-------- DATA FOR THIS TASK --------

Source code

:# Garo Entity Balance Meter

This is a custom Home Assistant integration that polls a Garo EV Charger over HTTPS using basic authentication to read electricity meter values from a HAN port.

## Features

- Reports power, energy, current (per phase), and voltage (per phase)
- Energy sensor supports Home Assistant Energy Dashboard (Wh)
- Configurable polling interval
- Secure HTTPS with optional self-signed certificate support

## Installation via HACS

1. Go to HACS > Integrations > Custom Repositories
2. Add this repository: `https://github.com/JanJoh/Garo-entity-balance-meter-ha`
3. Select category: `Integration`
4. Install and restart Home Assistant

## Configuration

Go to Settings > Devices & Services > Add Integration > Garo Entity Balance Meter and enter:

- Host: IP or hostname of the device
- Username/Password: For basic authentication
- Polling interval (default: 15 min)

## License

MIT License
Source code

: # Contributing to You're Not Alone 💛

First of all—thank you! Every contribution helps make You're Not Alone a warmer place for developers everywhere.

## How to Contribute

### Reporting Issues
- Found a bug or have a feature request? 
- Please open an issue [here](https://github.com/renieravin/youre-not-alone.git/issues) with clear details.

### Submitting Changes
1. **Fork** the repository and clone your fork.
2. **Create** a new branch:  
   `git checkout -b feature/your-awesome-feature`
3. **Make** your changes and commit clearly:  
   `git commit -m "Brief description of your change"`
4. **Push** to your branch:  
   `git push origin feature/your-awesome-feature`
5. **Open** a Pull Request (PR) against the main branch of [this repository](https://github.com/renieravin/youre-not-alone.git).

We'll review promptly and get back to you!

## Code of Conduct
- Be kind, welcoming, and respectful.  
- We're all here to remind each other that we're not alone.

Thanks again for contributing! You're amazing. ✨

--------
-------- DATA FOR THIS TASK --------

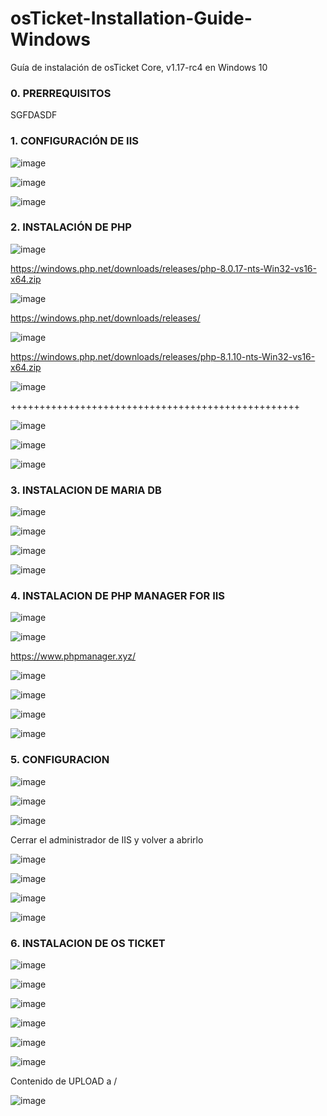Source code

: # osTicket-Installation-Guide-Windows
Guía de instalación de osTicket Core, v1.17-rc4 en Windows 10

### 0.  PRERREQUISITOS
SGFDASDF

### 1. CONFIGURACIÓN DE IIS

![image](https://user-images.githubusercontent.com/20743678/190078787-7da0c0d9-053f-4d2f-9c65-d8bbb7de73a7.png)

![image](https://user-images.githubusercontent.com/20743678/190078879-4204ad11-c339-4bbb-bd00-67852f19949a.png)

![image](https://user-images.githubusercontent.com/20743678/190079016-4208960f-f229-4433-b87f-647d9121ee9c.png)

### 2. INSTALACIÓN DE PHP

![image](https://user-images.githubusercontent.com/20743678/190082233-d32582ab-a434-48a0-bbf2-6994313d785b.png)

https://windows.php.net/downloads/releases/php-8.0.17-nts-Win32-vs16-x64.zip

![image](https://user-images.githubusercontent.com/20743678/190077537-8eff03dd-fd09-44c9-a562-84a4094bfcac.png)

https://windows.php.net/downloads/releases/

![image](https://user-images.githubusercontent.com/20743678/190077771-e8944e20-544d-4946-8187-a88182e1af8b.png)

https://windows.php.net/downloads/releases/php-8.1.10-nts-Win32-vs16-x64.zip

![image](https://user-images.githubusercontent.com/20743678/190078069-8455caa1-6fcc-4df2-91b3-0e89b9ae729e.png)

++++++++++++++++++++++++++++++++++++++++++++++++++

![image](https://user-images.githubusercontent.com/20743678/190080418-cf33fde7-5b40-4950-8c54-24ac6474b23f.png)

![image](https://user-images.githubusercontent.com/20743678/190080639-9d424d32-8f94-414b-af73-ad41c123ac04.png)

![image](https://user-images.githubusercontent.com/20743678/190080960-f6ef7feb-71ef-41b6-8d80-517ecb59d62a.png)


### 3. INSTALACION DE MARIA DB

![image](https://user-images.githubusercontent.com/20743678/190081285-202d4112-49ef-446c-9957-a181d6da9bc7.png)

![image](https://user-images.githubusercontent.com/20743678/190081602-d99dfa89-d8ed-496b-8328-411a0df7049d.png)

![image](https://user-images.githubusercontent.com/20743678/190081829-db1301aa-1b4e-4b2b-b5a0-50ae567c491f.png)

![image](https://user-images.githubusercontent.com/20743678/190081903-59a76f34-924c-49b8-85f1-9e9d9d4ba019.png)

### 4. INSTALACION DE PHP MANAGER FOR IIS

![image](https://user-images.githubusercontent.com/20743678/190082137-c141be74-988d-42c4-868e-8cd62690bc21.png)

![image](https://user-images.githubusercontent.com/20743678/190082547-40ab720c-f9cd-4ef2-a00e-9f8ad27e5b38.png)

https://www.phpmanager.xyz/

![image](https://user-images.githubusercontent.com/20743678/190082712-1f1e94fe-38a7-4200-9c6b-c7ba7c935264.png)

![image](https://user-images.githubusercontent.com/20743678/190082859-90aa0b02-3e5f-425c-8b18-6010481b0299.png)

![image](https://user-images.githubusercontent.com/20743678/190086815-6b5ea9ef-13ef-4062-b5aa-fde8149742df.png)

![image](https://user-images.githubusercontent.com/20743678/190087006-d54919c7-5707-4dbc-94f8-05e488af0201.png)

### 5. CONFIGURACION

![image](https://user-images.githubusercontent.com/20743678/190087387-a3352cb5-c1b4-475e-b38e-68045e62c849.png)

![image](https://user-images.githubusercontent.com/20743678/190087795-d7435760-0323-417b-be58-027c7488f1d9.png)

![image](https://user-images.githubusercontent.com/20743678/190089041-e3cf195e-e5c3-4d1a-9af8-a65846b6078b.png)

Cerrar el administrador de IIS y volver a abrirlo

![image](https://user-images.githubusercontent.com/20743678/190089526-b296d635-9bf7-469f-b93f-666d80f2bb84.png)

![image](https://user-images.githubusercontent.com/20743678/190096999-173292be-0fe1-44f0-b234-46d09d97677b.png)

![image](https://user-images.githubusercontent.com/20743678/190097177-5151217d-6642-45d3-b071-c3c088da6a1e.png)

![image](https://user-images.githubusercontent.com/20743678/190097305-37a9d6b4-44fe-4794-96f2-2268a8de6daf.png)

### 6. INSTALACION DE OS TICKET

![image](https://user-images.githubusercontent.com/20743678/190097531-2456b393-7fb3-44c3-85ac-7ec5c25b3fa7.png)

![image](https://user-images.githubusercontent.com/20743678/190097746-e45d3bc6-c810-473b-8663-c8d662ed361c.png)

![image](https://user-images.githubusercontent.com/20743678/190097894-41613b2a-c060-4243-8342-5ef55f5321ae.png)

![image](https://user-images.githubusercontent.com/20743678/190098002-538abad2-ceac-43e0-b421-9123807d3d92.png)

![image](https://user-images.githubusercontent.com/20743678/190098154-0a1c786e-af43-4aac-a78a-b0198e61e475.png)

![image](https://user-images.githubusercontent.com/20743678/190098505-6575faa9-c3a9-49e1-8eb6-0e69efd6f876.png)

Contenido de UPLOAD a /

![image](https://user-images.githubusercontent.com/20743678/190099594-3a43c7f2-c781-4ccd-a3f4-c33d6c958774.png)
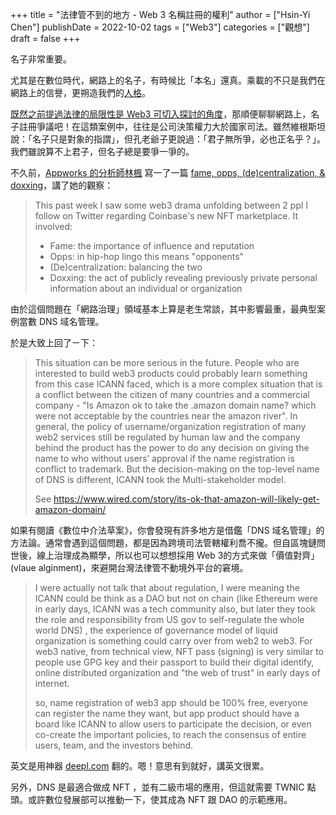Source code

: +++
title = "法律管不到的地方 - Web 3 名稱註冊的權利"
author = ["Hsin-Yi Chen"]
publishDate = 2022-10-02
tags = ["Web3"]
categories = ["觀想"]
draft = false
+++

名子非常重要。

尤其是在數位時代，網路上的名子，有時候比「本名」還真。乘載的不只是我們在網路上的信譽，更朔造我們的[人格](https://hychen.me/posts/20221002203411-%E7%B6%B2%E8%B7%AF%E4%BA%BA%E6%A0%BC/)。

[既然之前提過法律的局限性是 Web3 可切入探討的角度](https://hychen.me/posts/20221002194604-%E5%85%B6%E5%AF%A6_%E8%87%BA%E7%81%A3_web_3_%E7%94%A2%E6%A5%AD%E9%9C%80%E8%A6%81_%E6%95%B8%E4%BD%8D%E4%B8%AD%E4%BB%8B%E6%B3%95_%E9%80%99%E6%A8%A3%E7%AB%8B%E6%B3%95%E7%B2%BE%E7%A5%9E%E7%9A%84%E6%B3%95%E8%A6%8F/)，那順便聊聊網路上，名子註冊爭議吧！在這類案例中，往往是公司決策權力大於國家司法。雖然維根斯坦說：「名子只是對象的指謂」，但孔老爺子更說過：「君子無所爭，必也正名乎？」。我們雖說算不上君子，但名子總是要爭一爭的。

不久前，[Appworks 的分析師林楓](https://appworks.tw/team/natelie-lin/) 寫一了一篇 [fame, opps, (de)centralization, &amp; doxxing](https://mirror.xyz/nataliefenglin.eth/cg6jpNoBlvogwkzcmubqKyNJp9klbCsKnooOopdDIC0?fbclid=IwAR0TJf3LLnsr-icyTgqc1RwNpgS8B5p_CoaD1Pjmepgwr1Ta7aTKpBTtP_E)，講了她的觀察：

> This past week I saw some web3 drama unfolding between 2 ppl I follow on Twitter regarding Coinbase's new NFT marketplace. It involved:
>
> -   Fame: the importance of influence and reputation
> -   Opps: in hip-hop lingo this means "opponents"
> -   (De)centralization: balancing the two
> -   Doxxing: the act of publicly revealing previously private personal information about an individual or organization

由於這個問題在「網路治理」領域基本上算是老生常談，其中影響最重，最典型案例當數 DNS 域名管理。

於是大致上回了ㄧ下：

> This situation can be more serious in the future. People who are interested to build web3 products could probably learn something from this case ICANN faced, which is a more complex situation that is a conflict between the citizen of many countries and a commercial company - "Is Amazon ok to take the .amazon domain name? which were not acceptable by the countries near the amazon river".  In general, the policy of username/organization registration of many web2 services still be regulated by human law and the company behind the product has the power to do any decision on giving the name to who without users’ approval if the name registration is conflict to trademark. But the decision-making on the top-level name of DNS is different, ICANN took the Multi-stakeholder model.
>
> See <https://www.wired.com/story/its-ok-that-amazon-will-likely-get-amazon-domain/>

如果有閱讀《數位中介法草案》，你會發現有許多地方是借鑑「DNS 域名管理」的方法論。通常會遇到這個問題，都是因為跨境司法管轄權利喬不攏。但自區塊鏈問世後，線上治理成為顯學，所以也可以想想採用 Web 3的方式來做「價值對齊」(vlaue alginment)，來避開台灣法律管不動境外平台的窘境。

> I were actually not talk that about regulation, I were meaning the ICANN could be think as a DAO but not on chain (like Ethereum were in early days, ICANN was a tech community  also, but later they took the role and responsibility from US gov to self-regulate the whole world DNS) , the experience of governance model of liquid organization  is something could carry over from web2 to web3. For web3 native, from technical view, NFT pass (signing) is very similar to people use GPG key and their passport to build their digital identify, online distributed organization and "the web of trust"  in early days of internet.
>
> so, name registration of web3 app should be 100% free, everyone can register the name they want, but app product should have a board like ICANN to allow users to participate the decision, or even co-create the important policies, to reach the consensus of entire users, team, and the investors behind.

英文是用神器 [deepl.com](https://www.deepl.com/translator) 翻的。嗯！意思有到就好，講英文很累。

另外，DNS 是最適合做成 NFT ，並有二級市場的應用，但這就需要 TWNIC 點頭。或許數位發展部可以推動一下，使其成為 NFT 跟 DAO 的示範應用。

--------

## TRY IT
Copy the lines that hold the word "amazon". Take them from the records above.

## SOLUTION FOR THIS TASK
> This situation can be more serious in the future. People who are interested to build web3 products could probably learn something from this case ICANN faced, which is a more complex situation that is a conflict between the citizen of many countries and a commercial company - "Is Amazon ok to take the .amazon domain name? which were not acceptable by the countries near the amazon river".  In general, the policy of username/organization registration of many web2 services still be regulated by human law and the company behind the product has the power to do any decision on giving the name to who without users’ approval if the name registration is conflict to trademark. But the decision-making on the top-level name of DNS is different, ICANN took the Multi-stakeholder model.
> See <https://www.wired.com/story/its-ok-that-amazon-will-likely-get-amazon-domain/>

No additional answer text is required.